I thought nearly everyone had missed the point. I wrote this as letters to The New York Times , The Boston Globe, and The Washington Post to say that, but it was not published by any of them. Later, I sent it to Stanley Fish, a professor of English, author, and sometimes New York Times columnist, not because I thought he would necessarily agree with it but because I thought he would appreciate the subtlety of the philosophical argument. As it happened, he did and thanked me for sending it to him. As far as I know, however, the question I raised about the relationship between political rights and political responsibilities has never been addressed in any of the myriad discussions of the topic elsewhere.
9 February 2010
I would find the histrionics about the Supreme Court’s grant of free speech rights to corporations more compelling if the complaints reflected a consistent view of the nature of corporations. Alas, they do not.

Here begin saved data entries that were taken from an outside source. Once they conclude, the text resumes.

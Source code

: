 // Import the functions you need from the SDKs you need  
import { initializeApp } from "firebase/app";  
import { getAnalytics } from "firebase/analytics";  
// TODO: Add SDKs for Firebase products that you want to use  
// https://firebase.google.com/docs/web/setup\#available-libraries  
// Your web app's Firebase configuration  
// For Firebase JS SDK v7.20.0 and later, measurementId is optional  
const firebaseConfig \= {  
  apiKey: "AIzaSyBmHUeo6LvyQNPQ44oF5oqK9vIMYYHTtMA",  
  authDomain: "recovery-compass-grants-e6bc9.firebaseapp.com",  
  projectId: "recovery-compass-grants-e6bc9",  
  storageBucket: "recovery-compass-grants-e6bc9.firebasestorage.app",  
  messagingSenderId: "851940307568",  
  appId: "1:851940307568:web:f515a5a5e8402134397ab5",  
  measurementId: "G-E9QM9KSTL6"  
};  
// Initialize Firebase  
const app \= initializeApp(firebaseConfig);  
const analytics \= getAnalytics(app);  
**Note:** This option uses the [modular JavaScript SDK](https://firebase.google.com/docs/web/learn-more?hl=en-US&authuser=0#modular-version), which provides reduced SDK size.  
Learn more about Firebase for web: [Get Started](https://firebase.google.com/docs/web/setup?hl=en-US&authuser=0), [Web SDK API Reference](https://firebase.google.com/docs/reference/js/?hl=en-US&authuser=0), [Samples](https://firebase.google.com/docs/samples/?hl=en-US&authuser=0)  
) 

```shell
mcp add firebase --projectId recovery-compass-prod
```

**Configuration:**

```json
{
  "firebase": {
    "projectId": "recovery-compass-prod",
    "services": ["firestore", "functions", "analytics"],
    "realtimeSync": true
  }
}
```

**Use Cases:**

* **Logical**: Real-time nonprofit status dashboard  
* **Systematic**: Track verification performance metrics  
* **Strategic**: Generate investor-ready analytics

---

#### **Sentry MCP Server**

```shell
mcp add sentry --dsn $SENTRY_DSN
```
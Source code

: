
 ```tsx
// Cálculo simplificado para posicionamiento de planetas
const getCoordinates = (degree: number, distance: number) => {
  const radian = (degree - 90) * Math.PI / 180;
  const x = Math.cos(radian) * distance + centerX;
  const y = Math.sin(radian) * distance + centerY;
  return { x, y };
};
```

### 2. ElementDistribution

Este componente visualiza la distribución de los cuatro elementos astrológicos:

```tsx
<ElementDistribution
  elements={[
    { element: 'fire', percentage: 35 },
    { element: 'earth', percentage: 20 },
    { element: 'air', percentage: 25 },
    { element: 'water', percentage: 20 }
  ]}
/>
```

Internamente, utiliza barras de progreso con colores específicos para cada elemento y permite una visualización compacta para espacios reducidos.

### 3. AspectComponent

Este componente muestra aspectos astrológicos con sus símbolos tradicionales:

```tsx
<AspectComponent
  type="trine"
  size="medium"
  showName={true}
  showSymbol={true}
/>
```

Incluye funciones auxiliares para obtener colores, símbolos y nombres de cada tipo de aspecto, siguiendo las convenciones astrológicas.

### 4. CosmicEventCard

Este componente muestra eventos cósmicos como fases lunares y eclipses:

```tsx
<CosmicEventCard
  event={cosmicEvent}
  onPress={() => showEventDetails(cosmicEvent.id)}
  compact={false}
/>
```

A corporation is a legal fiction, not a moral one, a collective of individuals created to represent their common interest when dealing, specifically, with our system of laws and contracts. The argument that it is those individuals, individually and not as a collective, that have political rights is reasonable. And, within that framework, it is reasonable to contend that the corporation has no independent political existence or political rights — including no right to free speech.
But when it comes to the other side of the political equation — the duties of citizenship — those who now express outrage about corporate free speech see things differently.

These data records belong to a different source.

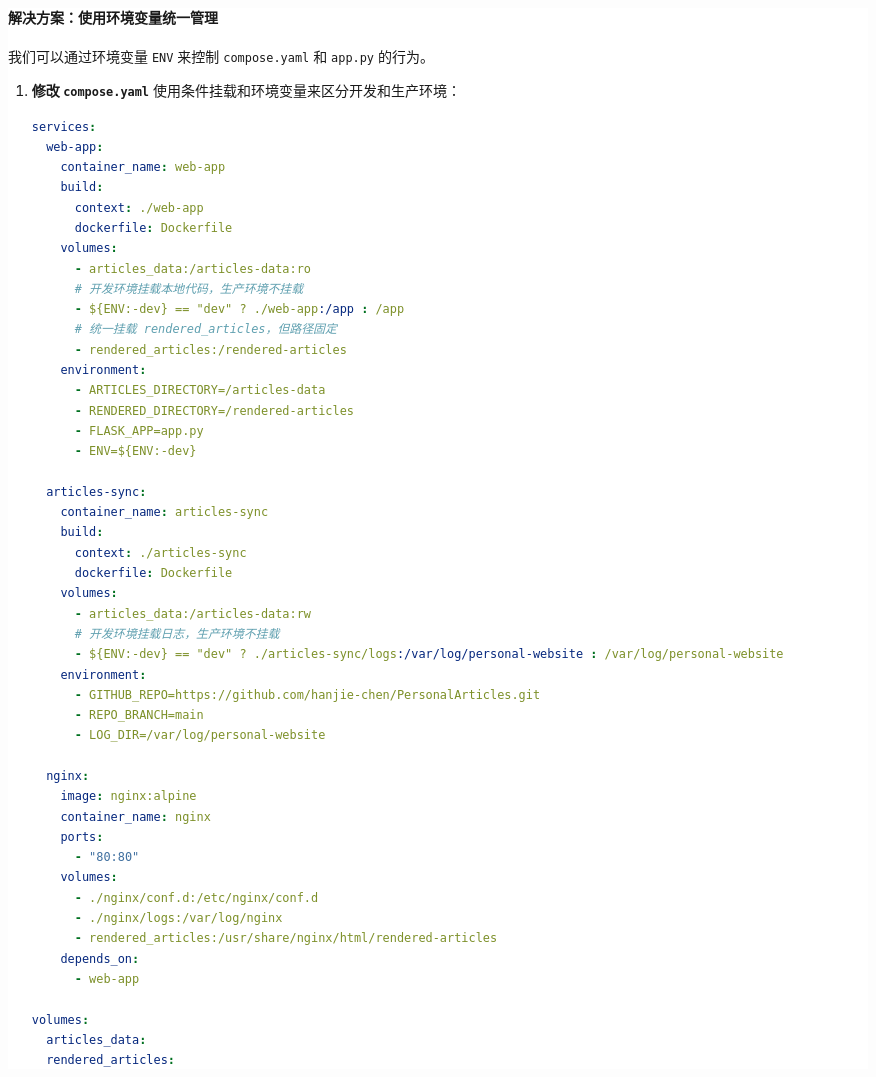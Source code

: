 #### 解决方案：使用环境变量统一管理
我们可以通过环境变量 `ENV` 来控制 `compose.yaml` 和 `app.py` 的行为。

1. **修改 `compose.yaml`**
   使用条件挂载和环境变量来区分开发和生产环境：

   ```yaml
   services:
     web-app:
       container_name: web-app
       build:
         context: ./web-app
         dockerfile: Dockerfile
       volumes:
         - articles_data:/articles-data:ro
         # 开发环境挂载本地代码，生产环境不挂载
         - ${ENV:-dev} == "dev" ? ./web-app:/app : /app
         # 统一挂载 rendered_articles，但路径固定
         - rendered_articles:/rendered-articles
       environment:
         - ARTICLES_DIRECTORY=/articles-data
         - RENDERED_DIRECTORY=/rendered-articles
         - FLASK_APP=app.py
         - ENV=${ENV:-dev}
   
     articles-sync:
       container_name: articles-sync
       build:
         context: ./articles-sync
         dockerfile: Dockerfile
       volumes:
         - articles_data:/articles-data:rw
         # 开发环境挂载日志，生产环境不挂载
         - ${ENV:-dev} == "dev" ? ./articles-sync/logs:/var/log/personal-website : /var/log/personal-website
       environment:
         - GITHUB_REPO=https://github.com/hanjie-chen/PersonalArticles.git
         - REPO_BRANCH=main
         - LOG_DIR=/var/log/personal-website
   
     nginx:
       image: nginx:alpine
       container_name: nginx
       ports:
         - "80:80"
       volumes:
         - ./nginx/conf.d:/etc/nginx/conf.d
         - ./nginx/logs:/var/log/nginx
         - rendered_articles:/usr/share/nginx/html/rendered-articles
       depends_on:
         - web-app
   
   volumes:
     articles_data:
     rendered_articles:
   ```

When a corporation makes a profit and distributes that profit to its shareholders — either directly, as dividends, or indirectly, by increasing the value of the company’s shares — the shareholders are taxed on whatever gain they realize. That is a duty of citizenship. And that is how it should be, if a corporation is merely a fictional identifier for a collection of individuals and with no independent political identity of its own.
But before that distribution can happen, the government first taxes the corporation itself on that profit. In the context of taxation, the government asserts a very specific and practical political identity — that of individual taxpayer — to a corporation; and those who are now decrying the notion of “corporate rights” tend to have no problem at all with that political identity and its corresponding “corporate responsibility”. In fact, they cheer it on, and the more the better.

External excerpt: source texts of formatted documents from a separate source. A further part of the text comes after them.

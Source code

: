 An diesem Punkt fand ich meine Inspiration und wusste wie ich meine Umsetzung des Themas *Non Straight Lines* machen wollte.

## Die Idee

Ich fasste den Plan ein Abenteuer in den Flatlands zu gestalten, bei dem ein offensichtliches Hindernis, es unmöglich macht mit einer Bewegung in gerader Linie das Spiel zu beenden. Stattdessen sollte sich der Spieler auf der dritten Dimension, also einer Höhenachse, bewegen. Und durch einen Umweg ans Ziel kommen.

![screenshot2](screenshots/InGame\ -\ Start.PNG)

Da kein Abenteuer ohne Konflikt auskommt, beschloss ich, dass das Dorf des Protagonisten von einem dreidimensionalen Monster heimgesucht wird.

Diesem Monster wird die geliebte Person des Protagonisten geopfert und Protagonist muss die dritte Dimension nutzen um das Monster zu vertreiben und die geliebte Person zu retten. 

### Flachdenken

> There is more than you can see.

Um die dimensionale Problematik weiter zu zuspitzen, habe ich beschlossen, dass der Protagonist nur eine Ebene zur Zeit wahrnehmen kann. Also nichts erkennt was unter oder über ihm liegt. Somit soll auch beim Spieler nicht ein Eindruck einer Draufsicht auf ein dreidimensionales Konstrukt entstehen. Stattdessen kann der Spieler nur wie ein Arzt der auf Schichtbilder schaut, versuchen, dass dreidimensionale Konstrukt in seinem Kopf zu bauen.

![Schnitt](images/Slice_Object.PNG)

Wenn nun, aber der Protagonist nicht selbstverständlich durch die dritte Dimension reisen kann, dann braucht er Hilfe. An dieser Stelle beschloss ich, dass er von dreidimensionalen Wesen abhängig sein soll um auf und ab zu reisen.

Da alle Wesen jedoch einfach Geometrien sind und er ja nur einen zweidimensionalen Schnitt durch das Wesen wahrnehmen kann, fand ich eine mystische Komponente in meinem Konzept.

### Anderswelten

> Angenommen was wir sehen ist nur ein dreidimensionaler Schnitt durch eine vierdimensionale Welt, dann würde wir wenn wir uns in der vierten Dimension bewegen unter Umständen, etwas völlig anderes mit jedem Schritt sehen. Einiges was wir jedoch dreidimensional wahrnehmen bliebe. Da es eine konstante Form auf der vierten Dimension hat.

“No taxation without representation” was the rallying cry of the American revolution, an explicit acknowledgement that the role of taxpayer — the role of providing financial support to government — is an overtly political one. If corporations are not individuals for political purposes, then they should not be taxed as individual entities. If corporations are really no more than aggregates of their stakeholders, and have no right to political participation other than through those stakeholders, then political duties, including the paying of taxes, should also apply strictly and purely through those stakeholders.
To demand otherwise is politically expedient and lucrative but it is philosophically and morally insupportable.